> _Stored data entries_:
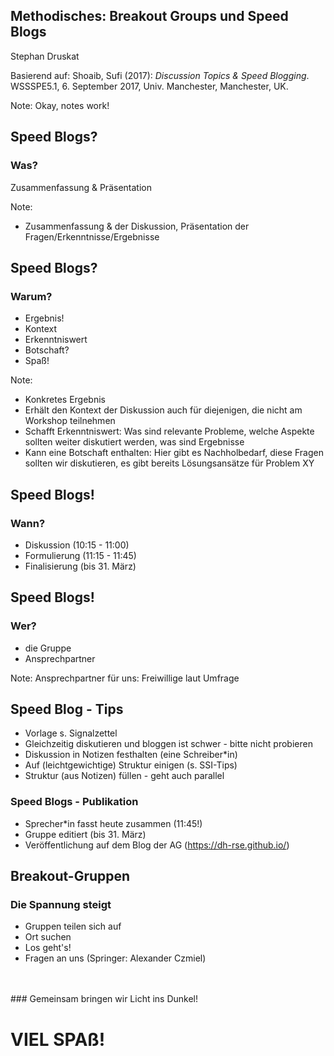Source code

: ## Methodisches: Breakout Groups und Speed Blogs

Stephan Druskat

Basierend auf: Shoaib, Sufi (2017): *Discussion Topics & Speed Blogging*. WSSSPE5.1, 6. September 2017, Univ. Manchester, Manchester, UK.

Note:
Okay, notes work!



## Speed Blogs?

### Was?

Zusammenfassung & Präsentation

Note:
- Zusammenfassung & der Diskussion, Präsentation der Fragen/Erkenntnisse/Ergebnisse 


## Speed Blogs?

### Warum?

- Ergebnis!
- Kontext
- Erkenntniswert
- Botschaft?
- Spaß!

Note:
- Konkretes Ergebnis 
- Erhält den Kontext der Diskussion auch für diejenigen, die nicht am Workshop teilnehmen 
- Schafft Erkenntniswert: Was sind relevante Probleme, welche Aspekte sollten weiter diskutiert werden, was sind Ergebnisse 
- Kann eine Botschaft enthalten: Hier gibt es Nachholbedarf, diese Fragen sollten wir diskutieren, es gibt bereits Lösungsansätze für Problem XY



## Speed Blogs!

### Wann?

- Diskussion (10:15 - 11:00)
- Formulierung (11:15 - 11:45)
- Finalisierung (bis 31. März)


## Speed Blogs!

### Wer?
- die Gruppe
- Ansprechpartner

Note:
Ansprechpartner für uns: Freiwillige laut Umfrage



## Speed Blog - Tips

- Vorlage s. Signalzettel
- Gleichzeitig diskutieren und bloggen ist schwer - bitte nicht probieren
- Diskussion in Notizen festhalten (eine Schreiber*in)
- Auf (leichtgewichtige) Struktur einigen (s. SSI-Tips)
- Struktur (aus Notizen) füllen - geht auch parallel



### Speed Blogs - Publikation

- Sprecher*in fasst heute zusammen (11:45!)
- Gruppe editiert (bis 31. März)
- Veröffentlichung auf dem Blog der AG (<https://dh-rse.github.io/>)



## Breakout-Gruppen

### Die Spannung steigt

- Gruppen teilen sich auf
- Ort suchen
- Los geht's!
- Fragen an uns (Springer: Alexander Czmiel)  
<br/>
<br/>
### Gemeinsam bringen wir Licht ins Dunkel!



# VIEL SPAß!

> _PROBLEM_: Give exactly, and nothing besides, the lines from the one in which "- Ort suchen" occurs through the end of the records.

> _OUTPUT_:
- Ort suchen
- Los geht's!
- Fragen an uns (Springer: Alexander Czmiel)  
<br/>
<br/>
### Gemeinsam bringen wir Licht ins Dunkel!



# VIEL SPAß!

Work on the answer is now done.